Exactly as they appear below, repeat the lines from the one with "<h3>What is the closest" through the one with "<h3>Do all the", and no others.

◆ **INFORMATION PROVIDED**:
• • •
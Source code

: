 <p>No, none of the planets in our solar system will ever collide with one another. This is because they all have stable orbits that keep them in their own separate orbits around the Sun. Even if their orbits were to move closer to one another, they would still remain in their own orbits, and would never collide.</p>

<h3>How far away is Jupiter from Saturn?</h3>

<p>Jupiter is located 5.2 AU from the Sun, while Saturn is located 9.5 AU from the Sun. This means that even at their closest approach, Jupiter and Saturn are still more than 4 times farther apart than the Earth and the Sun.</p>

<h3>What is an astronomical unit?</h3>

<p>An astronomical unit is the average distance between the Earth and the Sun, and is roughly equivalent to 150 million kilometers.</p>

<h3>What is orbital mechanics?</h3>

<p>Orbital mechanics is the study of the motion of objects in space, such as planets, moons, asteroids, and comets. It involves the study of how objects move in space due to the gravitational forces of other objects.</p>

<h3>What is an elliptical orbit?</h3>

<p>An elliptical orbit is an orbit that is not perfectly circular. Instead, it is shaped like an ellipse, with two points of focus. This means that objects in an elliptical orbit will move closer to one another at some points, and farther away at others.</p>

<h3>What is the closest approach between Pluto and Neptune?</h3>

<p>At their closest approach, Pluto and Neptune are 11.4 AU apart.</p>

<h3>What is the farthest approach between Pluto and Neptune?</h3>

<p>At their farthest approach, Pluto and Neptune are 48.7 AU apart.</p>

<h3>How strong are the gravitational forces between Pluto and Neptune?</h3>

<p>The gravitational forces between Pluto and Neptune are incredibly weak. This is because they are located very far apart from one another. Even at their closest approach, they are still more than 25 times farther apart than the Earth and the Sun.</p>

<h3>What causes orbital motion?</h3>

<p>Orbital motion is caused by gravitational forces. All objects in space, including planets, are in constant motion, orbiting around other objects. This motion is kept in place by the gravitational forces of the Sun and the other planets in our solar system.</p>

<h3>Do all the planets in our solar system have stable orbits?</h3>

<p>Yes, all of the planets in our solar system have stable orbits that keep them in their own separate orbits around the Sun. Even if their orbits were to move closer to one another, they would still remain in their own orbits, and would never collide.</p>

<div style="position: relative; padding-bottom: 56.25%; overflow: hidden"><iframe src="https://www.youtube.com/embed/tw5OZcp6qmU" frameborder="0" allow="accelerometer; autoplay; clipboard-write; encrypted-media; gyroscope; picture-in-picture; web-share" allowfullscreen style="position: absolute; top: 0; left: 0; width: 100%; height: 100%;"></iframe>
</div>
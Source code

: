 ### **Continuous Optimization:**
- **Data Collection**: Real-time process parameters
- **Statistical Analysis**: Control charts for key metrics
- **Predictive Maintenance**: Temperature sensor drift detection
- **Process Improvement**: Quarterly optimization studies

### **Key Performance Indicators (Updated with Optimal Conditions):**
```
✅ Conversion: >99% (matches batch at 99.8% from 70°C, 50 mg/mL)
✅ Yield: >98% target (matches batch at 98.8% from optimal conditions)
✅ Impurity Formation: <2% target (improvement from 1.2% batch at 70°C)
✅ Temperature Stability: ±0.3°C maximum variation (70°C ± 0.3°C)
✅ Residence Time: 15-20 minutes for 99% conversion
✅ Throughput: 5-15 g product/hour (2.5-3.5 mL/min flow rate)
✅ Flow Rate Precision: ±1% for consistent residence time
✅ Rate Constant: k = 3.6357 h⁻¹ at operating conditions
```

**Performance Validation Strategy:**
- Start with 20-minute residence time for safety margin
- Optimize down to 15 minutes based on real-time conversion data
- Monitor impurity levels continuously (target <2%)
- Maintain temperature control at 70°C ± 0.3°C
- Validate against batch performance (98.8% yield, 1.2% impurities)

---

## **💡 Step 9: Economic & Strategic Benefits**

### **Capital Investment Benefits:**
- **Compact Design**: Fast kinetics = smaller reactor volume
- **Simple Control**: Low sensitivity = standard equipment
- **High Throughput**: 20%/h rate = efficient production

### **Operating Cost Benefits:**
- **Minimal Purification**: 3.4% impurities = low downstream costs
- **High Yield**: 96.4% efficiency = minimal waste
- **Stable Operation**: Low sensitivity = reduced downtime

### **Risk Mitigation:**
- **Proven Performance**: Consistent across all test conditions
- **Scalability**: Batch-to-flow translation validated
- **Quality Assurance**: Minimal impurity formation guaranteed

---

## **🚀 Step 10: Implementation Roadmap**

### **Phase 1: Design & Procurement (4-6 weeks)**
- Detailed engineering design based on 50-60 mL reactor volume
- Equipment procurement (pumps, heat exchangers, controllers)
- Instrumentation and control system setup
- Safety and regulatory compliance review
• • •
◆ **WRITTEN RESPONSE**:
<h3>What is the closest approach between Pluto and Neptune?</h3>

<p>At their closest approach, Pluto and Neptune are 11.4 AU apart.</p>

<h3>What is the farthest approach between Pluto and Neptune?</h3>

<p>At their farthest approach, Pluto and Neptune are 48.7 AU apart.</p>

<h3>How strong are the gravitational forces between Pluto and Neptune?</h3>

<p>The gravitational forces between Pluto and Neptune are incredibly weak. This is because they are located very far apart from one another. Even at their closest approach, they are still more than 25 times farther apart than the Earth and the Sun.</p>

<h3>What causes orbital motion?</h3>

<p>Orbital motion is caused by gravitational forces. All objects in space, including planets, are in constant motion, orbiting around other objects. This motion is kept in place by the gravitational forces of the Sun and the other planets in our solar system.</p>

<h3>Do all the planets in our solar system have stable orbits?</h3>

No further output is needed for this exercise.